Fourthly (when will this list end), I’m still pescatarian. And S is pregnant. Oh, I said that already. Do you know what being pregnant means in an authentic Italian restaurant? It means you can eat fuck all. Everything involved unpasteurised cheese. Delicious, gooey, creamy unpasteurised goodness. Or meat, cooked rare. Our combined pickiness was a minefield. A arrived and the water had to read through the menu again. Twice. Disaster. But we got there in the end. S got this little squidgy pasta (I believe that’s the technical term) called Cavatelli, with tomato ragu (no cheese). A and I both went for the Tagliatelle Verdi allo Scoglio – seafood tagliette to me and you, flavoured with spinach (the one dish I could understand).
A and I had barely tucked into our bottle of lovely (house) red, before the food arrived, steaming hot. Literally, it was ten minutes from taking our order to having it put on the table – and it was a Thursday night. But timing doesn’t matter when the food is this good. The shellfish was fresh, lip-smackingly delicious. We’re talking big juicy mussels and little delicate bites of clam, with a zingy tomato sauce. The pasta was fresh too, homemade I think, yielding, with just a little bite. The only negative – I wanted more. It looked like a big portion until you got all of the shells out of the way. I could have done with a few more spoonfuls. Oh, and an actual spoon. The pasta was slippery, and difficult to eat with a knife and fork.
S’s dish was good, too – perfectly al dente, the tomato sauce light and fresh – but requiring a dash of seasoning. Probably needed some cheese. We all ate our food pretty quickly – and then we sat there for a bit, twiddling our thumbs, wondering what to do with ourselves. The table behind us had just ordered their starters – the Antipasto Napoletano. Do you know what it included? Deep fried burrata. And deep friend dough, like a sugar-free doughnut. And bruschetta. And anchovies on toast. And mushrooms. Mmmm. I looked at the food. I looked at my friends. They nodded, knowingly. I looked at the waiter. “Do you want to order a dessert?” he said. “Sort of,” I said.

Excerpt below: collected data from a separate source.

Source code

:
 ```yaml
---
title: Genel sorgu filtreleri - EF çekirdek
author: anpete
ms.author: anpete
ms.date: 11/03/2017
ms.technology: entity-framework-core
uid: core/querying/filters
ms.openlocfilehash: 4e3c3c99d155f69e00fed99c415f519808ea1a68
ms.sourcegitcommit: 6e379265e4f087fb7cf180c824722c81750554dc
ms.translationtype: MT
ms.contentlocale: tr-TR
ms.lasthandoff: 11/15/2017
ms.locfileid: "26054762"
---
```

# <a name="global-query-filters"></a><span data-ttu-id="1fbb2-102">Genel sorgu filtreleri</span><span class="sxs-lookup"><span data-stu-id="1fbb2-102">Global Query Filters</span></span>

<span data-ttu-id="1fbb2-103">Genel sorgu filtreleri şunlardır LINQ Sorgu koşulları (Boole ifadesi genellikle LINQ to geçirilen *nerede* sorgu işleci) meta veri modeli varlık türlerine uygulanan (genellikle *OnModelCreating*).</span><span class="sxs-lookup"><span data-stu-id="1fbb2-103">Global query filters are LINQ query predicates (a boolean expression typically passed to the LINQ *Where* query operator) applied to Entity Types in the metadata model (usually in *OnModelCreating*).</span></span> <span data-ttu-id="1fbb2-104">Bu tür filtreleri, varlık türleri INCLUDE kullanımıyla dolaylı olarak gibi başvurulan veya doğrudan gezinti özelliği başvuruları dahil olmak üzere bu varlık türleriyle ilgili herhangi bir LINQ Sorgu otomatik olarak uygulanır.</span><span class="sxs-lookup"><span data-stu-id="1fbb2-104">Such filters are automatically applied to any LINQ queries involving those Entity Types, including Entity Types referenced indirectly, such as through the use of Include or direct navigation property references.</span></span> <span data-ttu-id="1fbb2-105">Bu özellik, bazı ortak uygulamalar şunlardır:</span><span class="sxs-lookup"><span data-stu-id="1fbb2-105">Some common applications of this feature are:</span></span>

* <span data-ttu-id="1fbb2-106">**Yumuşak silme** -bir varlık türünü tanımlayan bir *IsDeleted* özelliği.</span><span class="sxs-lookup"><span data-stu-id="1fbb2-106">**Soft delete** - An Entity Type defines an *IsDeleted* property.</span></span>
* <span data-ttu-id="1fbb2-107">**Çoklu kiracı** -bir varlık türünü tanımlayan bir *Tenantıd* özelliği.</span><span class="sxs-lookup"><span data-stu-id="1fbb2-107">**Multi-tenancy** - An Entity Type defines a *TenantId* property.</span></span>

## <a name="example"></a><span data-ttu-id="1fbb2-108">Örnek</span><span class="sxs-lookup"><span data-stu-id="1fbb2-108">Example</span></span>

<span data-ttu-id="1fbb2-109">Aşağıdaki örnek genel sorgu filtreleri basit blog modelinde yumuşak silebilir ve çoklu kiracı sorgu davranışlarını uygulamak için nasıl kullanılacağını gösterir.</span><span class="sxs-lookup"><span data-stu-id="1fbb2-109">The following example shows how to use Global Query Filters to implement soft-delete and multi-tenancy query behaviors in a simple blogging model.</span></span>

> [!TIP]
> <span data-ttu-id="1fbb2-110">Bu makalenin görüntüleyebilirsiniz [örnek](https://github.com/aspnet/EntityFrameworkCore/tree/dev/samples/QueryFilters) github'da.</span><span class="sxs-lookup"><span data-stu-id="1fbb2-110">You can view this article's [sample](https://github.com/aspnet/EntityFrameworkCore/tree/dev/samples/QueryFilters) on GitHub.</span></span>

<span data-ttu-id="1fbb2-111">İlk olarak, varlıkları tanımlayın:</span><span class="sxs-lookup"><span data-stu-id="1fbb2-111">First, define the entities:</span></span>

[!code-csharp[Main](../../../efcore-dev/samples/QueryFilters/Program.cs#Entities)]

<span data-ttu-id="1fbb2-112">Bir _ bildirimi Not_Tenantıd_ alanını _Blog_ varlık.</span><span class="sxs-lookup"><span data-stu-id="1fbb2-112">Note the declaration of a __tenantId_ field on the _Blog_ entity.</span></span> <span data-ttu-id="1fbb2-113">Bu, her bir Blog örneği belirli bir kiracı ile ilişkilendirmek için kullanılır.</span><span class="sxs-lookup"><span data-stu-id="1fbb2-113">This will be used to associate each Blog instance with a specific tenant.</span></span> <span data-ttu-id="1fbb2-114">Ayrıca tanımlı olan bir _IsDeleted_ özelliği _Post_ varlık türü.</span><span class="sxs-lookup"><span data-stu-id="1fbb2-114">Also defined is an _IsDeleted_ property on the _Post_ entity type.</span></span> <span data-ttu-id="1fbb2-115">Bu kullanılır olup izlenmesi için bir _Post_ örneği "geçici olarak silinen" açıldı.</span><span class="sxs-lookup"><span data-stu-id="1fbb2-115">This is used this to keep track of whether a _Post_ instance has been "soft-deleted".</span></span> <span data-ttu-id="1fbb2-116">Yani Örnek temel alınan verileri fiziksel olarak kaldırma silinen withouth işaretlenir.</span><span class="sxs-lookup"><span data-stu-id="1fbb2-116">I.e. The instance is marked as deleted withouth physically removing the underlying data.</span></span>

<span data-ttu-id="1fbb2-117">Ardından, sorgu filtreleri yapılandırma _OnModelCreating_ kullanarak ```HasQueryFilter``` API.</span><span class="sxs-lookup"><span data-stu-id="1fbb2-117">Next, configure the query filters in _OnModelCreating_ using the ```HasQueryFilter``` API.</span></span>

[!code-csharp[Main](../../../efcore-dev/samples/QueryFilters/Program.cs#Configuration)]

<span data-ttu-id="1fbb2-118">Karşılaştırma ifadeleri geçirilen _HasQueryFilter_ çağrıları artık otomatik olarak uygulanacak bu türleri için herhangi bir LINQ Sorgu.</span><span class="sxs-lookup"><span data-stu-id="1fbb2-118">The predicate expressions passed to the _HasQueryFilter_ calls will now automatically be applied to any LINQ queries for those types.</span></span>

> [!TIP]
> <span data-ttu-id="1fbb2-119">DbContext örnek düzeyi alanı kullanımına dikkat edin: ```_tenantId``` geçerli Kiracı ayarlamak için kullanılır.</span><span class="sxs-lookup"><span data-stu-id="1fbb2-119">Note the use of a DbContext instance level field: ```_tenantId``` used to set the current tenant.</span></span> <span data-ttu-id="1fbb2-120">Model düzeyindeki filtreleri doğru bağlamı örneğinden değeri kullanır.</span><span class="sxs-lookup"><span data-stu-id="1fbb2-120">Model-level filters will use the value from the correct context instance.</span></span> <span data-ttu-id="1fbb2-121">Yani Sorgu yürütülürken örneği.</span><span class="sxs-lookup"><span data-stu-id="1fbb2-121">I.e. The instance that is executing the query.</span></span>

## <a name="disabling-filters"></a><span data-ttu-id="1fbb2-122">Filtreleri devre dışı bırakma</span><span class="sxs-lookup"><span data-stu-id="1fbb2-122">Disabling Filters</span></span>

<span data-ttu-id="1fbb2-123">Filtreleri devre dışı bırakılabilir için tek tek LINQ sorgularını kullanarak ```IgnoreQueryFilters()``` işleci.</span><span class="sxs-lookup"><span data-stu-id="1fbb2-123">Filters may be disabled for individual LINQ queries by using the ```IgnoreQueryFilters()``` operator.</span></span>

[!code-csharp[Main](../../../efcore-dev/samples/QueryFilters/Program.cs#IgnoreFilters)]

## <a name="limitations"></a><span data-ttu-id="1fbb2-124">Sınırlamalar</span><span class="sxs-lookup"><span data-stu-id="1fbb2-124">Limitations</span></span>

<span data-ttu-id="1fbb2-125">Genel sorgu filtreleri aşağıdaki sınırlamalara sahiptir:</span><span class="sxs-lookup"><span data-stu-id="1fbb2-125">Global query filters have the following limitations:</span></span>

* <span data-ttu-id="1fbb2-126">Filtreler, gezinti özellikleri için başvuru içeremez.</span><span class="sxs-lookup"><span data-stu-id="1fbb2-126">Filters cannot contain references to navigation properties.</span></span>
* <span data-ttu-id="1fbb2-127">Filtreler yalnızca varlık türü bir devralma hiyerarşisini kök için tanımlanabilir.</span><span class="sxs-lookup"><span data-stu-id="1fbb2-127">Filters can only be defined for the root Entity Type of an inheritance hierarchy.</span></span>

Our dessert-starter arrived not long after. It was everything I dreamt of, although I’m still not convinced by anchovies as a concept, TBH. It was enough for three greedy people to pick at, but A and I got extra burrata. My God, the burrata. And the deep fried dough! Worth the trip alone.
After the antipasto, we were finally satiated. The bill came to just under £100 with wine and service – bargain. Two little chefs with kind faces waved at us when we left, as if we were old friends. We emerged onto the cobbled streets of Columbia Road, full and tipsy, and it felt like being on holiday. There’s something magical about Campania. Eat there, and fall under its spell.